Start of Records for the task

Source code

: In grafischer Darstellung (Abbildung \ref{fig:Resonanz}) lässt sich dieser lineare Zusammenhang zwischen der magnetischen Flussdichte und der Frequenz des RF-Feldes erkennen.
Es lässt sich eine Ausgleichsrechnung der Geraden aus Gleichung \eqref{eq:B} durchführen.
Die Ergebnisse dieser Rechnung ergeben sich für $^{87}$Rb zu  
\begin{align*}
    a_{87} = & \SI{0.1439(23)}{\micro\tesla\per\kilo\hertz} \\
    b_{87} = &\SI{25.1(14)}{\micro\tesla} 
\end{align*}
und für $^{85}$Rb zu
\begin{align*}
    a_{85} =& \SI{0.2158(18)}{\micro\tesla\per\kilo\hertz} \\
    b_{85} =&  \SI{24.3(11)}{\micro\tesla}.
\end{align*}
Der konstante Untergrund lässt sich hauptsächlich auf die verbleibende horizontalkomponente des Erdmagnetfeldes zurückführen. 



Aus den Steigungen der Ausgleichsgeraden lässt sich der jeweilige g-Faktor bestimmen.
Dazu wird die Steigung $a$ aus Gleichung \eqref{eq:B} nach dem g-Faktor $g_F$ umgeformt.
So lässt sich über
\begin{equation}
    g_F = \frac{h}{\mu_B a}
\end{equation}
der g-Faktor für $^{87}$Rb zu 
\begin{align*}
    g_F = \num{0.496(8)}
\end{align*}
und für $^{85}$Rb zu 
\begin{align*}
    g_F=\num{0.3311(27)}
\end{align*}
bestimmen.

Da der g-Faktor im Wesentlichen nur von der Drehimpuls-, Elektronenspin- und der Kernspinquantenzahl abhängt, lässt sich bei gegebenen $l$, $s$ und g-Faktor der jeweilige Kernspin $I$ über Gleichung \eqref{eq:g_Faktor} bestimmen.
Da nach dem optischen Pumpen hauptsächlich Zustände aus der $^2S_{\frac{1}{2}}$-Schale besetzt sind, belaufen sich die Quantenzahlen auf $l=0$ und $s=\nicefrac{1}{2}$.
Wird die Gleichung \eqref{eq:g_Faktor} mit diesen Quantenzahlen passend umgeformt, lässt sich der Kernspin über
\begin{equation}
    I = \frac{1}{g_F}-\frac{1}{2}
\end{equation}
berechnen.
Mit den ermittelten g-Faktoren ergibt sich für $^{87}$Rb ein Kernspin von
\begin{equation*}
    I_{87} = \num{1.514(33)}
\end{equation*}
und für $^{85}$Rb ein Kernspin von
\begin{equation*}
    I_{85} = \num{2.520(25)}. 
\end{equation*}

End of Records for the task

Exercise
Where a line in the entries holds "micro", copy that line.

Reply to the exercise
    a_{87} = & \SI{0.1439(23)}{\micro\tesla\per\kilo\hertz} \\
    b_{87} = &\SI{25.1(14)}{\micro\tesla} 
    a_{85} =& \SI{0.2158(18)}{\micro\tesla\per\kilo\hertz} \\
    b_{85} =&  \SI{24.3(11)}{\micro\tesla}.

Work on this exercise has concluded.